Although Lewis and Clark and other settlers are credited with “discovering” the Tobacco Roots during their travels in the early 1800s, native people, including the Crow and Flathead Nations, among countless others, have lived in the region around the range for thousands of years. It’s believed that the Tobacco Roots were given their English name because of a type of root that was commonly found in the mountains. The native people of the range and early settlers often dried the root and smoked it as a substitute for tobacco, hence the name “Tobacco Root.”
The majority of the Tobacco Root Mountains are located within the Beaverhead-Deerlodge National Forest, which manages the area partially for foot-based travel and partially for motorized use. There are quite a few trails that bring hikers into the alpine of the Tobacco Roots, though there are also a number of motorized access roads that bring ATVs and dirt bikes deep into the backcountry of the range, which has caused some controversy in recent years.
The Tobacco Roots are home to some stunning scenery and an amazing assortment of wildflowers during the spring and summer months, making them an ideal destination for a backcountry adventure. The range also contains a great collection of alpine lakes and jagged summits, so there are plenty of exciting hiking opportunities in the Tobacco Roots for every outdoor enthusiast.
There are dozens of trails within the Tobacco Root Mountains, some of which also allow motorized travel. Here are some of the most popular hiking areas in the range:
This incredibly popular hike is a 7 mile (11.3km) out-and-back trail that takes you on a fairly level path to see the beautiful Louis Lake. Louis Lake is an alpine oasis, high in the mountains, with great connections to other, more remote adventures. Due to heavy snowfall in the region, this hike is best as a late-summer adventure, particularly after mid-July when most of the snow has melted.

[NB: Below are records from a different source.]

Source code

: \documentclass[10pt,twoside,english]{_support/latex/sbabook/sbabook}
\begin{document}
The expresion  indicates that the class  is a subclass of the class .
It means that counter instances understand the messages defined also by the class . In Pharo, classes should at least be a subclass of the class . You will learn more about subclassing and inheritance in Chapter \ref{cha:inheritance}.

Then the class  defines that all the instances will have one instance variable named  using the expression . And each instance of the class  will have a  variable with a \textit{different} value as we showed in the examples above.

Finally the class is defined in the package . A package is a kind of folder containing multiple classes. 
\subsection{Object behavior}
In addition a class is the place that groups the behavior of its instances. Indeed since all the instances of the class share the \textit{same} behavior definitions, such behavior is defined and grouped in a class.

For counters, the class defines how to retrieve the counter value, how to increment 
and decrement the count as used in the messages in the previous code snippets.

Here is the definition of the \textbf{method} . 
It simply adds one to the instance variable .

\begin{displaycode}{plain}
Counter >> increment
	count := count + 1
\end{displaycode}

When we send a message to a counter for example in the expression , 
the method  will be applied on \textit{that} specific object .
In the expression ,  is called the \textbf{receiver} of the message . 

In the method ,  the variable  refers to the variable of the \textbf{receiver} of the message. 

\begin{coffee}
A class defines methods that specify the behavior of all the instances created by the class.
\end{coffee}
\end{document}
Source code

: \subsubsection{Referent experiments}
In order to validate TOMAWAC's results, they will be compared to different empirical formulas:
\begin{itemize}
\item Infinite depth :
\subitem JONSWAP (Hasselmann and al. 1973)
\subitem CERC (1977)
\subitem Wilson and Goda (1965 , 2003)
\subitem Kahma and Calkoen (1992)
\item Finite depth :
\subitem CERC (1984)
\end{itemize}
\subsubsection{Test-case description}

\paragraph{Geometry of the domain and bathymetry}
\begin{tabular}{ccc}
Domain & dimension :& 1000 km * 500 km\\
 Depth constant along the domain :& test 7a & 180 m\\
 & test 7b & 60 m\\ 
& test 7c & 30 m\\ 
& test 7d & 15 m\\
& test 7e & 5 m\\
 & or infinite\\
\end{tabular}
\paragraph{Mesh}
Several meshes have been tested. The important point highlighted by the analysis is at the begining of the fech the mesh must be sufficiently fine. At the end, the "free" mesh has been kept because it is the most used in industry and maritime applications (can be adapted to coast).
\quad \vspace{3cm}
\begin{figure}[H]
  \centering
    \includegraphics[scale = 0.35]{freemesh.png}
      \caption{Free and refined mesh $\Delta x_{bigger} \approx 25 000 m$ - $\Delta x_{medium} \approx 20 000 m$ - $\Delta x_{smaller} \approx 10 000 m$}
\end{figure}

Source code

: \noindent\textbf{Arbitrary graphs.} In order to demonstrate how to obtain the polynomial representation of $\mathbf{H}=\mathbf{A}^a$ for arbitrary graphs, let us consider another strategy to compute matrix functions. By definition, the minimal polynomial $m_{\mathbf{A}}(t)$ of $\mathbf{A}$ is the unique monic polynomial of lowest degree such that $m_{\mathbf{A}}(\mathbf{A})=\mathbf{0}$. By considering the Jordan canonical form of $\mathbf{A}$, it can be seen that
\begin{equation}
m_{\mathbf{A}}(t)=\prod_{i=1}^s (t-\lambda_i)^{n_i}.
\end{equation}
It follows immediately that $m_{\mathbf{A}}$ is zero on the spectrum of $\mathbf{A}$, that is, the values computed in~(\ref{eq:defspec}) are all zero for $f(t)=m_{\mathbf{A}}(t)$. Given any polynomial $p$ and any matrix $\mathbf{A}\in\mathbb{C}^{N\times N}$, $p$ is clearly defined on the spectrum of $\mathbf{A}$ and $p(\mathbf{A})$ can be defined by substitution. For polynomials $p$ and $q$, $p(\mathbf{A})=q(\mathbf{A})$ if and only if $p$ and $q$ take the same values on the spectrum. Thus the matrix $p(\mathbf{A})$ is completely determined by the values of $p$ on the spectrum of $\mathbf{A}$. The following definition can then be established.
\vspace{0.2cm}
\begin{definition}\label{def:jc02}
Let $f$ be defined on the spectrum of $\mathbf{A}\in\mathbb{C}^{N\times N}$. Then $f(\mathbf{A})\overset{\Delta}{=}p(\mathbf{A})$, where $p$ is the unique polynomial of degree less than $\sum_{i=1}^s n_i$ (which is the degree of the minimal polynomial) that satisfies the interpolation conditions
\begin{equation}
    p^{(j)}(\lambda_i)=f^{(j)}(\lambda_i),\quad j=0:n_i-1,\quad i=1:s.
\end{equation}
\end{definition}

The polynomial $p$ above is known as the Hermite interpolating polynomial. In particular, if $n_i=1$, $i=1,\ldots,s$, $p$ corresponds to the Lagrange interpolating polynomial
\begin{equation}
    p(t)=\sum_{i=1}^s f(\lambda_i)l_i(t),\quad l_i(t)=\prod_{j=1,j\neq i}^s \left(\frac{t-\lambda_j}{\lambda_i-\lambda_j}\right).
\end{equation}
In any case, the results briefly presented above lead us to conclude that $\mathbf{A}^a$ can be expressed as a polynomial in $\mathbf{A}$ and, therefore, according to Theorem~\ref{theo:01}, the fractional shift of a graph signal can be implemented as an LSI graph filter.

Located in the eastern portion of the Tobacco Root Mountains, the Hollowtop Lake trail is a 12.5 mile (20.1km) loop hike. Along the way, you’ll get to see a gorgeous alpine lake that’s surrounded by amazingly high peaks and fantastic alpine meadows. Do keep in mind, though, that the first 1.5 miles of the trail are a multi-use trail where ATVs and dirt bikes are allowed. Past that point, though, you can enjoy the wilderness on a short day trip or camping overnight at Hollow Top Lake.
As the first and third highest peaks in the Tobacco Roots, Hollowtop Mountain and Mount Jefferson are worthy hiking destinations for experienced climbers. The most popular approach to the peaks starts from the North Willow Creek Trailhead near the town of Pony, Montana and starts off on the trail to Hollowtop Lake.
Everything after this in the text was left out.